» EXERCISE PROMPT: "-> 가장어려웠던건 디버깅" appears in one line of the records below. Output that line and each one after it, exactly, through the last line.

» Collected data:

___

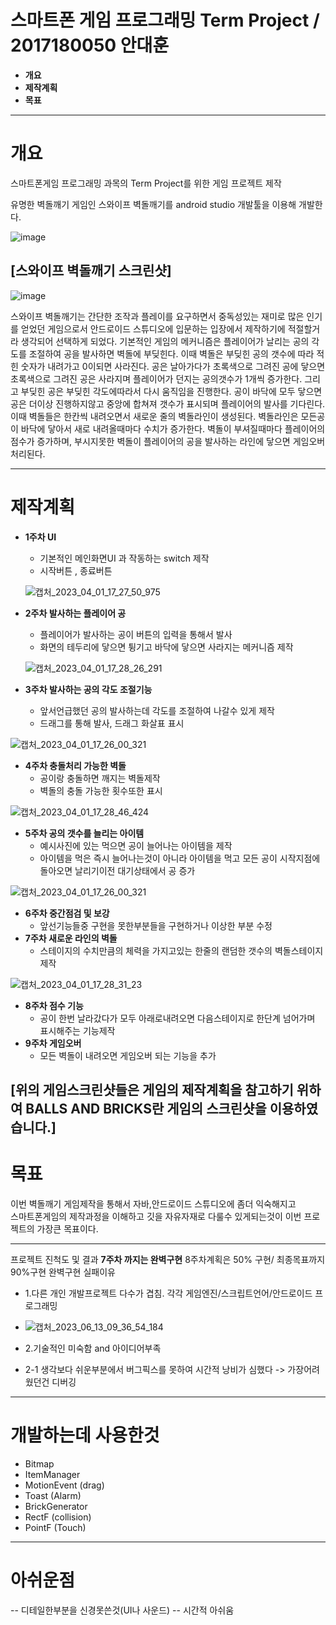 # 스마트폰 게임 프로그래밍 Term Project / 2017180050 안대훈

- **개요**
- **제작계획**
- **목표**

-----------------------
# 개요
스마트폰게임 프로그래밍 과목의 Term Project를 위한 게임 프로젝트 제작

유명한 벽돌깨기 게임인 스와이프 벽돌깨기를 android studio 개발툴을 이용해 개발한다.

![image](https://user-images.githubusercontent.com/81137730/229074577-69150773-bc30-469d-a44e-8414bcfcc319.png)

## [스와이프 벽돌깨기 스크린샷]
![image](https://user-images.githubusercontent.com/81137730/229075063-e0d23b7a-28a1-4825-9279-45482a78669c.png)

스와이프 벽돌깨기는 간단한 조작과 플레이를 요구하면서 중독성있는 재미로 많은 인기를 얻었던 게임으로서 안드로이드 스튜디오에 입문하는 입장에서 
제작하기에 적절할거라 생각되어 선택하게 되었다. 기본적인 게임의 메커니즘은 플레이어가 날리는 공의 각도를 조절하여 공을 발사하면 벽돌에 부딪힌다. 이때 벽돌은 부딪힌 공의 갯수에 따라 적힌 숫자가 내려가고 0이되면 사라진다. 공은 날아가다가 초록색으로 그려진 공에 닿으면 초록색으로 그려진 공은 사라지며 플레이어가 던지는 공의갯수가 1개씩 증가한다. 그리고 부딪힌 공은 부딪힌 각도에따라서 다시 움직임을 진행한다. 공이 바닥에 모두 닿으면 공은 더이상 진행하지않고 중앙에 합쳐져 갯수가 표시되며 플레이어의 발사를 기다린다. 이때 벽돌들은 한칸씩 내려오면서 새로운 줄의 벽돌라인이 생성된다. 벽돌라인은 모든공이 바닥에 닿아서 새로 내려올때마다 수치가 증가한다. 벽돌이 부셔질때마다 플레이어의 점수가 증가하며, 부시지못한 벽돌이 플레이어의 공을 발사하는 라인에 닿으면 게임오버 처리된다. 

---------------------
# 제작계획
+ **1주차 UI**
  + 기본적인 메인화면UI 과 작동하는 switch 제작
  + 시작버튼 , 종료버튼
  
  ![캡처_2023_04_01_17_27_50_975](https://user-images.githubusercontent.com/81137730/229275241-4fb9ba30-85c7-461e-9882-14a5500d2c24.png)

+ **2주차 발사하는 플레이어 공**
  + 플레이어가 발사하는 공이 버튼의 입력을 통해서 발사
  + 화면의 테두리에 닿으면 튕기고 바닥에 닿으면 사라지는 메커니즘 제작
  
  ![캡처_2023_04_01_17_28_26_291](https://user-images.githubusercontent.com/81137730/229275261-6e41a3f2-b2e9-48dd-a6e7-0ae70af6ea42.png)

+ **3주차 발사하는 공의 각도 조절기능** 
  + 앞서언급했던 공의 발사하는데 각도를 조절하여 나갈수 있게 제작
  + 드래그를 통해 발사, 드래그 화살표 표시

![캡처_2023_04_01_17_26_00_321](https://user-images.githubusercontent.com/81137730/229275285-0ee6cfb8-cbf1-463c-bbdb-d85bbc6931d5.png)


+ **4주차 충돌처리 가능한 벽돌**
  + 공이랑 충돌하면 깨지는 벽돌제작
  + 벽돌의 충돌 가능한 횟수또한 표시

![캡처_2023_04_01_17_28_46_424](https://user-images.githubusercontent.com/81137730/229275298-b157522c-dbc2-4585-aff5-a82523ace785.png)


+ **5주차 공의 갯수를 늘리는 아이템**
  + 예시사진에 있는 먹으면 공이 늘어나는 아이템을 제작
  + 아이템을 먹은 즉시 늘어나는것이 아니라 아이템을 먹고 모든 공이 시작지점에 돌아오면 날리기이전 대기상태에서 공 증가

![캡처_2023_04_01_17_26_00_321](https://user-images.githubusercontent.com/81137730/229275380-edeeb87e-844c-489a-bd39-63388dfbe192.png)


+ **6주차 중간점검 및 보강**
  + 앞선기능들중 구현을 못한부분들을 구현하거나 이상한 부분 수정
+ **7주차 새로운 라인의 벽돌** 
  + 스테이지의 수치만큼의 체력을 가지고있는 한줄의 랜덤한 갯수의 벽돌스테이지 제작
 
![캡처_2023_04_01_17_28_31_23](https://user-images.githubusercontent.com/81137730/229275479-7b4e959e-3a97-4928-973f-3c9b6570eba1.png)


+ **8주차 점수 기능**
  + 공이 한번 날라갔다가 모두 아래로내려오면 다음스테이지로 한단계 넘어가며 표시해주는 기능제작
+ **9주차 게임오버**
  + 모든 벽돌이 내려오면 게임오버 되는 기능을 추가

[위의 게임스크린샷들은 게임의 제작계획을 참고하기 위하여 BALLS AND BRICKS란 게임의 스크린샷을 이용하였습니다.]
----------------------
# 목표
이번 벽돌깨기 게임제작을 통해서 자바,안드로이드 스튜디오에 좀더 익숙해지고  
스마트폰게임의 제작과정을 이해하고 깃을 자유자재로 다룰수 있게되는것이 이번 프로젝트의 가장큰 목표이다.



---------------------
프로젝트 진척도 및 결과
**7주차 까지는 완벽구현**
8주차계획은 50% 구현/ 최종목표까지 90%구현
완벽구현 실패이유
+ 1.다른 개인 개발프로젝트 다수가 겹침. 각각 게임엔진/스크립트언어/안드로이드 프로그래밍 
+ ![캡처_2023_06_13_09_36_54_184](https://github.com/dkseogns88/AndroidProject/assets/81137730/f5a0334b-725e-4b04-91f0-4a761fa13442)

+ 2.기술적인 미숙함 and 아이디어부족
+ 2-1 생각보다 쉬운부분에서 버그픽스를 못하여 시간적 낭비가 심했다 -> 가장어려웠던건 디버깅
--------------------
# 개발하는데 사용한것
+ Bitmap
+ ItemManager 
+ MotionEvent (drag)
+ Toast (Alarm)
+ BrickGenerator  
+ RectF (collision) 
+ PointF (Touch)
-------------------
# 아쉬운점
-- 디테일한부분을 신경못쓴것(UI나 사운드)
-- 시간적 아쉬움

___

» RESPONSE AREA:
+ 2-1 생각보다 쉬운부분에서 버그픽스를 못하여 시간적 낭비가 심했다 -> 가장어려웠던건 디버깅
--------------------
# 개발하는데 사용한것
+ Bitmap
+ ItemManager 
+ MotionEvent (drag)
+ Toast (Alarm)
+ BrickGenerator  
+ RectF (collision) 
+ PointF (Touch)
-------------------
# 아쉬운점
-- 디테일한부분을 신경못쓴것(UI나 사운드)
-- 시간적 아쉬움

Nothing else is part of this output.